Abstract

Background Infusion-related reactions (IRRs) during rituximab administration are occasionally severe and remain problematic in oncology practice. Aim To establish a safer, risk-stratified rituximab protocol for patients with B-cell lymphoma. Method We stratified patients into low-, moderate-, and high-risk groups according to the number of risk factors for IRRs, specifically, low-grade histology and bulky tumors (>10cm): Then, the administrating schedule of rituximab (375mg/m2, diluted in 1mg/mL concentration) was individualized. For the first rituximab cycle, the low- and moderate-risk groups underwent conventional infusion #1 (25-200mg/h, ~4.3h), and the high-risk group underwent long infusion (25-100mg/h, 6.8h).
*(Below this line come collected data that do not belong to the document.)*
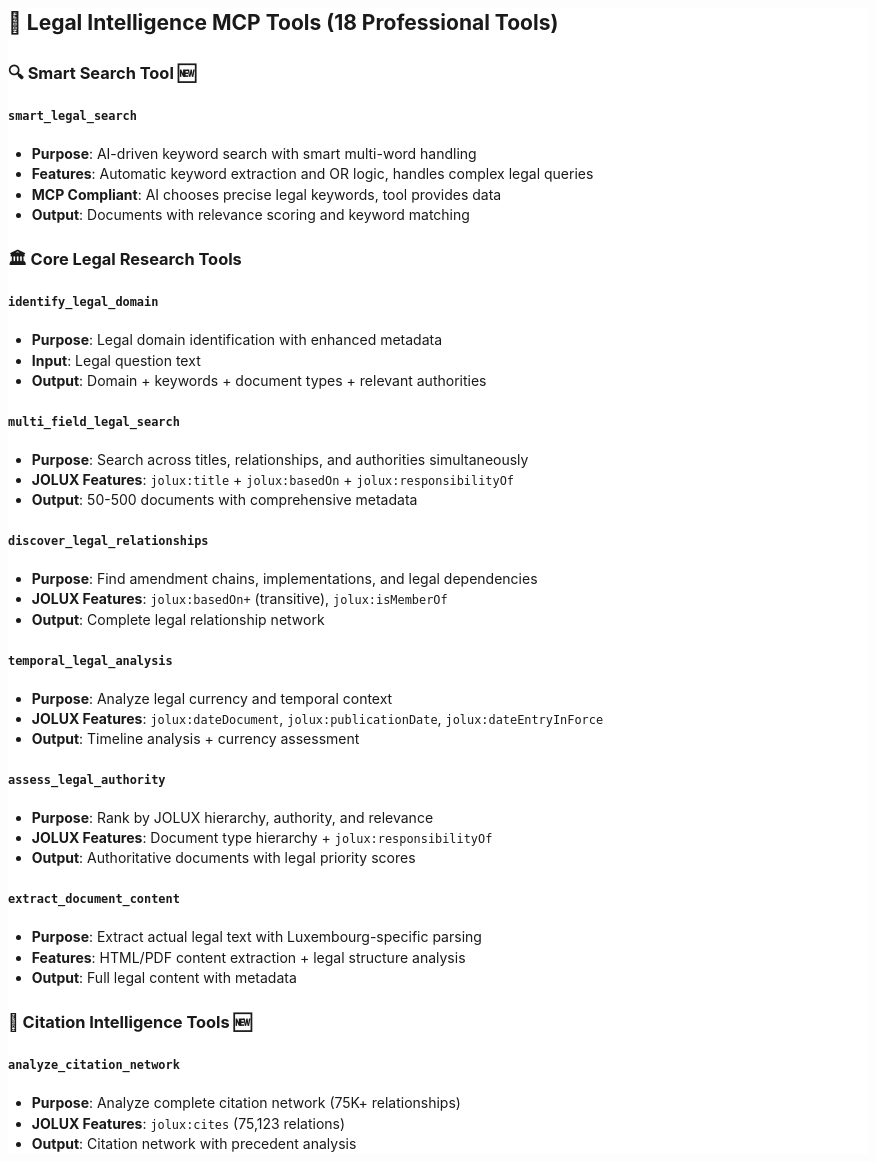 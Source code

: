
## 🔧 **Legal Intelligence MCP Tools (18 Professional Tools)**

### **🔍 Smart Search Tool** 🆕

#### **`smart_legal_search`**
- **Purpose**: AI-driven keyword search with smart multi-word handling
- **Features**: Automatic keyword extraction and OR logic, handles complex legal queries
- **MCP Compliant**: AI chooses precise legal keywords, tool provides data
- **Output**: Documents with relevance scoring and keyword matching

### **🏛️ Core Legal Research Tools**

#### **`identify_legal_domain`**
- **Purpose**: Legal domain identification with enhanced metadata
- **Input**: Legal question text
- **Output**: Domain + keywords + document types + relevant authorities

#### **`multi_field_legal_search`**
- **Purpose**: Search across titles, relationships, and authorities simultaneously  
- **JOLUX Features**: `jolux:title` + `jolux:basedOn` + `jolux:responsibilityOf`
- **Output**: 50-500 documents with comprehensive metadata

#### **`discover_legal_relationships`**
- **Purpose**: Find amendment chains, implementations, and legal dependencies
- **JOLUX Features**: `jolux:basedOn+` (transitive), `jolux:isMemberOf`
- **Output**: Complete legal relationship network

#### **`temporal_legal_analysis`**
- **Purpose**: Analyze legal currency and temporal context
- **JOLUX Features**: `jolux:dateDocument`, `jolux:publicationDate`, `jolux:dateEntryInForce`
- **Output**: Timeline analysis + currency assessment

#### **`assess_legal_authority`**
- **Purpose**: Rank by JOLUX hierarchy, authority, and relevance
- **JOLUX Features**: Document type hierarchy + `jolux:responsibilityOf`
- **Output**: Authoritative documents with legal priority scores

#### **`extract_document_content`**
- **Purpose**: Extract actual legal text with Luxembourg-specific parsing
- **Features**: HTML/PDF content extraction + legal structure analysis
- **Output**: Full legal content with metadata

### **🔗 Citation Intelligence Tools** 🆕

#### **`analyze_citation_network`**
- **Purpose**: Analyze complete citation network (75K+ relationships)
- **JOLUX Features**: `jolux:cites` (75,123 relations)
- **Output**: Citation network with precedent analysis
Patients in the low-, moderate-, and high-risk groups without IRRs in the first cycle underwent short infusion (100-400mg/h, 2.3h), conventional infusion #2 (100-200mg/h, 3.5h), and conventional infusion #1, respectively. Patients with IRRs in the first cycle received a second rituximab cycle with the same schedule as the first cycle. The procedure for the third cycle was at the attending physician's discretion. Results Among 81 patients, the overall incidence of IRRs was 28%. IRR incidences in the low- (n = 39), moderate- (n = 35), and high-risk groups (n = 7) were 31%, 20%, and 57%, respectively. All IRRs were grade ≤2. The overall conversion rate to short infusion in the third cycle was 54%, without any IRRs. Conclusions Our step-by-step rituximab protocol demonstrated a fewer incidence of severe IRRs among B-cell lymphoma patients receiving rituximab.